Le chargé de la communication de l’Association nationale des retraités du Gabon (Anareg), au terme de la signature du protocole d’accord avec le Syndicat national des retraités et la Confédération syndicale gabonaise (Cosyga), nous a accordé un entretien. Lors de nos échanges, il a abordé les difficultés que rencontrent les retraités gabonais, les dysfonctionnements au sein de la Caisse nationale de sécurité sociale (CNSS) non sans esquisser des pistes de solution. Lecture !

MingoExpress : Votre syndicat, l’Anareg, vient de signer un protocole d’accord avec le Syndicat national des retraités et la Cosyga pour, entre autres, formaliser des relations globales soutenues et d’intégration mutuelle dans lesquelles les parties s’engagent. Dites-nous ce qui se passe exactement entre les retraités et la CNSS ?

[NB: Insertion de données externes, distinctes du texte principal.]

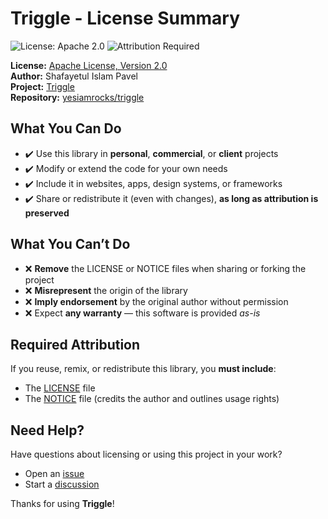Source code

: # Triggle - License Summary

![License: Apache 2.0](https://img.shields.io/badge/License-Apache_2.0-blue.svg) ![Attribution Required](https://img.shields.io/badge/Attribution-Required-important)

**License:** [Apache License, Version 2.0](https://www.apache.org/licenses/LICENSE-2.0)  
**Author:** Shafayetul Islam Pavel  
**Project:** [Triggle](https://yesiamrocks.github.io/triggle/)  
**Repository:** [yesiamrocks/triggle](https://github.com/yesiamrocks/triggle)

## What You Can Do

- ✔️ Use this library in **personal**, **commercial**, or **client** projects
- ✔️ Modify or extend the code for your own needs
- ✔️ Include it in websites, apps, design systems, or frameworks
- ✔️ Share or redistribute it (even with changes), **as long as attribution is preserved**

## What You Can’t Do

- ❌ **Remove** the LICENSE or NOTICE files when sharing or forking the project
- ❌ **Misrepresent** the origin of the library
- ❌ **Imply endorsement** by the original author without permission
- ❌ Expect **any warranty** — this software is provided _as-is_

## Required Attribution

If you reuse, remix, or redistribute this library, you **must include**:

- The [LICENSE](./LICENSE) file
- The [NOTICE](./NOTICE) file (credits the author and outlines usage rights)

## Need Help?

Have questions about licensing or using this project in your work?

- Open an [issue](https://github.com/yesiamrocks/triggle/issues)
- Start a [discussion](https://github.com/yesiamrocks/triggle/discussions)

Thanks for using **Triggle**!

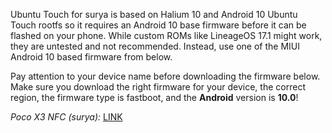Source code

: Ubuntu Touch for surya is based on Halium 10 and Android 10 Ubuntu Touch rootfs so it requires an Android 10 base firmware before it can be flashed on your phone.
While custom ROMs like LineageOS 17.1 might work, they are untested and not recommended. Instead, use one of the MIUI Android 10 based firmware from below.

Pay attention to your device name before downloading the firmware below. Make sure you download the right firmware for your device, the correct region, the firmware type is fastboot, and the **Android** version is **10.0**!

*Poco X3 NFC (surya):* [LINK](https://xiaomifirmwareupdater.com/archive/miui/surya)
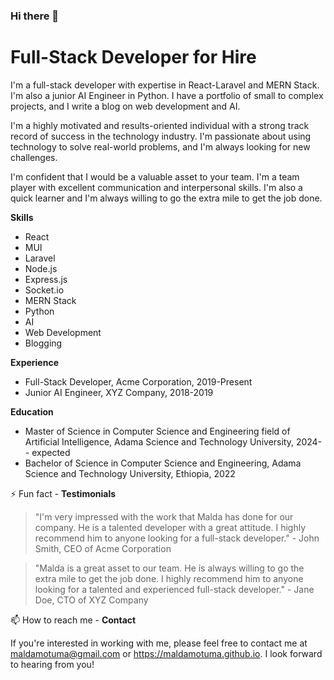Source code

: ### Hi there 👋

<!--
**maldamotuma/maldamotuma** is a ✨ _special_ ✨ repository because its `README.md` (this file) appears on your GitHub profile.

Here are some ideas to get you started:

- 🔭 I’m currently working on ...
- 🌱 I’m currently learning ...
- 👯 I’m looking to collaborate on ...
- 🤔 I’m looking for help with ...
- 💬 Ask me about ...
- 📫 How to reach me: ...
- 😄 Pronouns: ...
- ⚡ Fun fact: ...
-->

# Full-Stack Developer for Hire

I'm a full-stack developer with expertise in React-Laravel and MERN Stack. I'm also a junior AI Engineer in Python. I have a portfolio of small to complex projects, and I write a blog on web development and AI.

I'm a highly motivated and results-oriented individual with a strong track record of success in the technology industry. I'm passionate about using technology to solve real-world problems, and I'm always looking for new challenges.

I'm confident that I would be a valuable asset to your team. I'm a team player with excellent communication and interpersonal skills. I'm also a quick learner and I'm always willing to go the extra mile to get the job done.

**Skills**

* React
* MUI
* Laravel
* Node.js
* Express.js
* Socket.io
* MERN Stack
* Python
* AI
* Web Development
* Blogging

**Experience**

* Full-Stack Developer, Acme Corporation, 2019-Present
* Junior AI Engineer, XYZ Company, 2018-2019

**Education**

* Master of Science in Computer Science and Engineering field of Artificial Intelligence, Adama Science and Technology University, 2024-- expected
* Bachelor of Science in Computer Science and Engineering, Adama Science and Technology University, Ethiopia, 2022

⚡ Fun fact - 
**Testimonials**

> "I'm very impressed with the work that Malda has done for our company. He is a talented developer with a great attitude. I highly recommend him to anyone looking for a full-stack developer." - John Smith, CEO of Acme Corporation

>

> "Malda is a great asset to our team. He is always willing to go the extra mile to get the job done. I highly recommend him to anyone looking for a talented and experienced full-stack developer." - Jane Doe, CTO of XYZ Company

📫 How to reach me - 
**Contact**

If you're interested in working with me, please feel free to contact me at maldamotuma@gmail.com or https://maldamotuma.github.io. I look forward to hearing from you!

Mathurin Mengue Bibang : Merci… Quand on nous annonce que vous irez à la retraite, c’est avec beaucoup d’appréhension. Ce n’est pas surprenant. Certains ont falsifié leurs âges pour ne pas aller à l’âge tampon. Certains se battent même pour être député, être dans les cabinets ministériels… Pourquoi cela ? Rien que de passer de la vie active à votre statut de retraité, c’est un long parcours du combattant. La vie normale de tout citoyen, la naissance, votre scolarité (primaire, secondaire et supérieure), vous faîtes des stages, vous entrez en entreprise ou dans la fonction publique. Puis, tout homme normal accède à la retraite s’il réussit à suivre ce parcours. Rien qu’au niveau de l’accession à la retraite, rien que les formalités, autant dans certaines sociétés citoyennes il y a les services du personnel qui s’en occupent pour leurs collaborateurs, autant dans d’autres, ce n’est pas le cas. Le Gabonais lui-même doit se battre pour formaliser son passage de l’activité à la retraite.

Justement, qu’est-ce qui se passe au niveau des institutions en charge des retraités ?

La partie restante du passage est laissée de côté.